Control lines additionally embrace browse and Write (memory functions), Wait MFC, the ALU functions, Set CC, Set Carry-In, carry-over, Zero A, Complement B, and End.

Set CC causes the condition codes to be set by this ALU operation. That is, it is the water level for the condition code register.

Carry-Forward causes the C condition code to be equipped as Carry-In (i.e. the perform from a previous ALU operation is equipped because the carry in to the new ALU operation). Set Carry-In provides associate unconditional \'1\' as Carry-In.

\"Zero A\" provides a zero price to the ALU which might be employed in identical cycle, while not moving the contents of Y. That is, Zero A overrides the Y output with a zero price.

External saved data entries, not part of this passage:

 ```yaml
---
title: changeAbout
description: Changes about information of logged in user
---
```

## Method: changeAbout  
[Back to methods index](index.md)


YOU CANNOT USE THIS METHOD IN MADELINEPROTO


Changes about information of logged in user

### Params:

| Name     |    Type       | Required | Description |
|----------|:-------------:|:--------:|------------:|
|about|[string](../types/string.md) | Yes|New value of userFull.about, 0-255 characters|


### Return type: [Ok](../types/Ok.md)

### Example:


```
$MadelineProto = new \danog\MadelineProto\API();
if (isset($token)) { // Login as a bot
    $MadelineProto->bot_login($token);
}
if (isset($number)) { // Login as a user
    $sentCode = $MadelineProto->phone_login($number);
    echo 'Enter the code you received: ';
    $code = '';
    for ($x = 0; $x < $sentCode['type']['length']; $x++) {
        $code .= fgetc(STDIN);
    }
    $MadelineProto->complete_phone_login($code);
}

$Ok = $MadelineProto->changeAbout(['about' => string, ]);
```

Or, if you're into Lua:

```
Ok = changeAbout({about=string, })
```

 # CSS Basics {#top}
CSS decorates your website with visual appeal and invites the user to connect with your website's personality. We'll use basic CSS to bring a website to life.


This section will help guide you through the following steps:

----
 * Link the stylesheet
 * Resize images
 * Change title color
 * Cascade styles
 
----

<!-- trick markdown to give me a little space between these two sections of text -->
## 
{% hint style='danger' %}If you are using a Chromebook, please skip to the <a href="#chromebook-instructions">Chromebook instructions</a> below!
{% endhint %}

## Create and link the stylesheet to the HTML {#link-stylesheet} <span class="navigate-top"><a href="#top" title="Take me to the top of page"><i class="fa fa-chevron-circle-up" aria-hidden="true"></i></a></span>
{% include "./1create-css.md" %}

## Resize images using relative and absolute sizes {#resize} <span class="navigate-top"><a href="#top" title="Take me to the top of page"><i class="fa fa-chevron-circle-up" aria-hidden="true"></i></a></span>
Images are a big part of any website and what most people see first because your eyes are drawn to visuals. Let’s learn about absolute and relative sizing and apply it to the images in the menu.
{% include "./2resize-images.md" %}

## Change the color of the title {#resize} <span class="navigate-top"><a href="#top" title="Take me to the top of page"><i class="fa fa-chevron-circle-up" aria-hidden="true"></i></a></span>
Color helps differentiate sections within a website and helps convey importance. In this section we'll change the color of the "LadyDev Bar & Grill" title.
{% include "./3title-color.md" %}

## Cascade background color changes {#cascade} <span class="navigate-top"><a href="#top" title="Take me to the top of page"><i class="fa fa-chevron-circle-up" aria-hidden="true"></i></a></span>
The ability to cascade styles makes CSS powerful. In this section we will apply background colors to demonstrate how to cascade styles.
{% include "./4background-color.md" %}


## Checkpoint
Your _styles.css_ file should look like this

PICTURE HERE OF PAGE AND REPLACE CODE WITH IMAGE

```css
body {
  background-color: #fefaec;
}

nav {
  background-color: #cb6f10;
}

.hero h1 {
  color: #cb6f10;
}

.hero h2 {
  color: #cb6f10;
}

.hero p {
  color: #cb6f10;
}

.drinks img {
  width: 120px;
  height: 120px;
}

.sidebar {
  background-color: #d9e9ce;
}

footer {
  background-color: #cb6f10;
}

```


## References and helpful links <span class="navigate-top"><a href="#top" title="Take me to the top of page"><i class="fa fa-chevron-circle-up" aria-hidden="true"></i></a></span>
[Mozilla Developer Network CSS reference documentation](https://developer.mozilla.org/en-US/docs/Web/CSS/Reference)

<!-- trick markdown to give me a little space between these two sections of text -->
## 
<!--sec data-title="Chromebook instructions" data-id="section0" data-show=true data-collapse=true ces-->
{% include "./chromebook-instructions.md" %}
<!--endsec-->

\"Complement B\" flips all of the bits within the \'B\' ALU input (the one from the bus). This helps with two\'s-complement subtraction (which sometimes then additionally uses Set Carry-In to feature one).

End makes this microinstruction the last microinstruction of the microroutine by resetting the µPC.

There also are eight conditional microbranch management lines, of the shape \"If C then End\", \"If C\' then End\", so on for all of C, V, Z, and N. ALU operations solely set the condition codes if the Set CC bit is on (else we tend to could not implement branch directions with associate offset while not ruin the condition codes!). Note that once a microbranch is taken, this microinstruction still completes, even as it will with the top management line.